Senator Perdue is an original cosponsor of the Bipartisan Congressional Budget Reform Act of 2019. Over the past four years, Senator Perdue has met with policy experts, outside groups, retired Members of Congress, and his colleagues from both parties and chambers to study best practices and highlight the flaws of the current funding process. In June, he introduced bold changes to fix Congress’ broken funding process and end the use of continuing resolutions.

He’s not the only one working on this. A Senate committee today passed legislation that adopts a biennial budgeting approach championed by U.S. Senators Johnny Isakson, R-Ga., and Jeanne Shaheen, D-N.H., to fix Washington’s broken budget process.
Today’s passage of the Bipartisan Congressional Budget Reform Act, S.2765, by the Senate Budget Committee includes a biennial budgeting concept similar to the bipartisan budget reform legislation Isakson and Shaheen reintroduced in January.

“I appreciate the Senate Budget Committee’s endorsement of our proposal to reform our budget process and make it more efficient,” said Isakson. “More than ever, we must do all we can to ensure an on-time budget cycle, remove political deadlines, provide meaningful review and certainty to programs funded by the federal government, and focus the attention of Congress on the need for long-term fiscal sustainability.”

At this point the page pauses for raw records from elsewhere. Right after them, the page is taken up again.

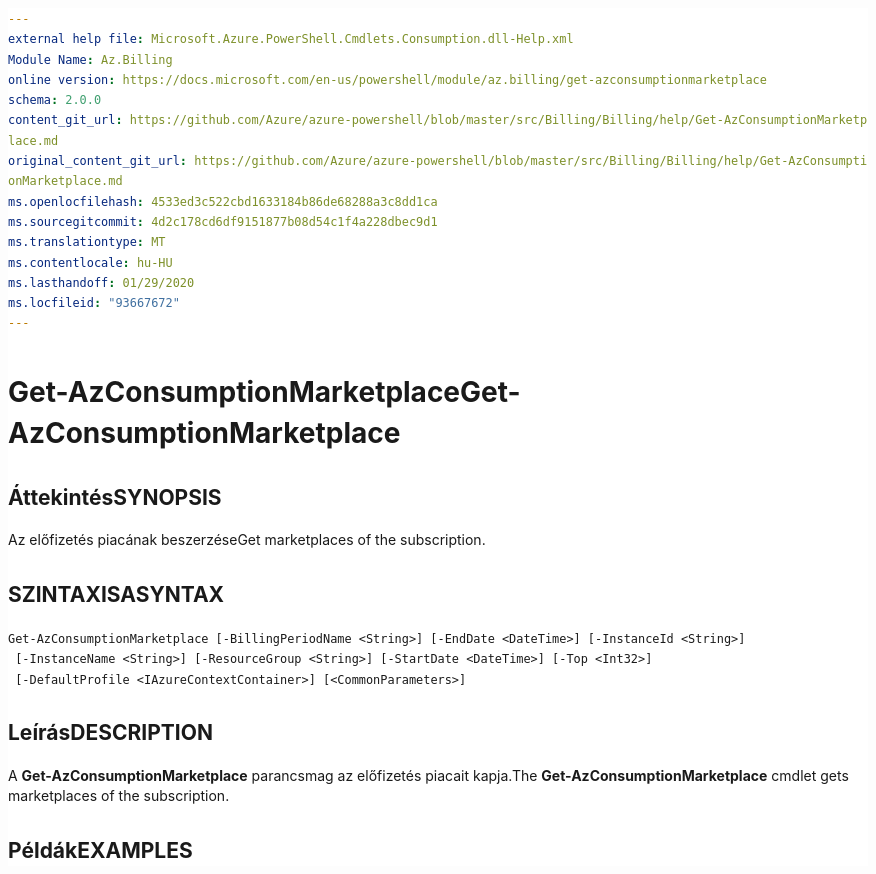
 ```yaml
---
external help file: Microsoft.Azure.PowerShell.Cmdlets.Consumption.dll-Help.xml
Module Name: Az.Billing
online version: https://docs.microsoft.com/en-us/powershell/module/az.billing/get-azconsumptionmarketplace
schema: 2.0.0
content_git_url: https://github.com/Azure/azure-powershell/blob/master/src/Billing/Billing/help/Get-AzConsumptionMarketplace.md
original_content_git_url: https://github.com/Azure/azure-powershell/blob/master/src/Billing/Billing/help/Get-AzConsumptionMarketplace.md
ms.openlocfilehash: 4533ed3c522cbd1633184b86de68288a3c8dd1ca
ms.sourcegitcommit: 4d2c178cd6df9151877b08d54c1f4a228dbec9d1
ms.translationtype: MT
ms.contentlocale: hu-HU
ms.lasthandoff: 01/29/2020
ms.locfileid: "93667672"
---
```

# <span data-ttu-id="6c52a-101">Get-AzConsumptionMarketplace</span><span class="sxs-lookup"><span data-stu-id="6c52a-101">Get-AzConsumptionMarketplace</span></span>

## <span data-ttu-id="6c52a-102">Áttekintés</span><span class="sxs-lookup"><span data-stu-id="6c52a-102">SYNOPSIS</span></span>
<span data-ttu-id="6c52a-103">Az előfizetés piacának beszerzése</span><span class="sxs-lookup"><span data-stu-id="6c52a-103">Get marketplaces of the subscription.</span></span>

## <span data-ttu-id="6c52a-104">SZINTAXISA</span><span class="sxs-lookup"><span data-stu-id="6c52a-104">SYNTAX</span></span>

```
Get-AzConsumptionMarketplace [-BillingPeriodName <String>] [-EndDate <DateTime>] [-InstanceId <String>]
 [-InstanceName <String>] [-ResourceGroup <String>] [-StartDate <DateTime>] [-Top <Int32>]
 [-DefaultProfile <IAzureContextContainer>] [<CommonParameters>]
```

## <span data-ttu-id="6c52a-105">Leírás</span><span class="sxs-lookup"><span data-stu-id="6c52a-105">DESCRIPTION</span></span>
<span data-ttu-id="6c52a-106">A **Get-AzConsumptionMarketplace** parancsmag az előfizetés piacait kapja.</span><span class="sxs-lookup"><span data-stu-id="6c52a-106">The **Get-AzConsumptionMarketplace** cmdlet gets marketplaces of the subscription.</span></span>

## <span data-ttu-id="6c52a-107">Példák</span><span class="sxs-lookup"><span data-stu-id="6c52a-107">EXAMPLES</span></span>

“Biennial budgeting would enable Congress to have a more bipartisan, transparent and effective budget process,” said Shaheen. “This type of budgeting works in New Hampshire and it can work for the nation. I’m very pleased to see the Senate Budget Committee approve legislation that mirrors my bill with Senator Isakson to prioritize a two-year budget approach, and I look forward to seeing this proposal move forward in Congress.”
Budget Committee Chairman Mike Enzi, R-Wyo., and Sen. Sheldon Whitehouse, D-R.I., introduced the Bipartisan Congressional Budget Reform Act passed by the Senate Budget Committee today.
In addition to converting the budget process to a two-year cycle, the legislation introduced by Isakson and Shaheen, the Biennial Budgeting and Appropriations Act, S.284, would also convert the appropriation of federal dollars to a two-year process with one year devoted to appropriations and the other year devoted to oversight of federal programs. Isakson and Shaheen said the measure passed today is an important step toward that goal.
So there are great ideas out there. Let’s start acting like Republicans and be small government and less spending and lower taxes. We can do it.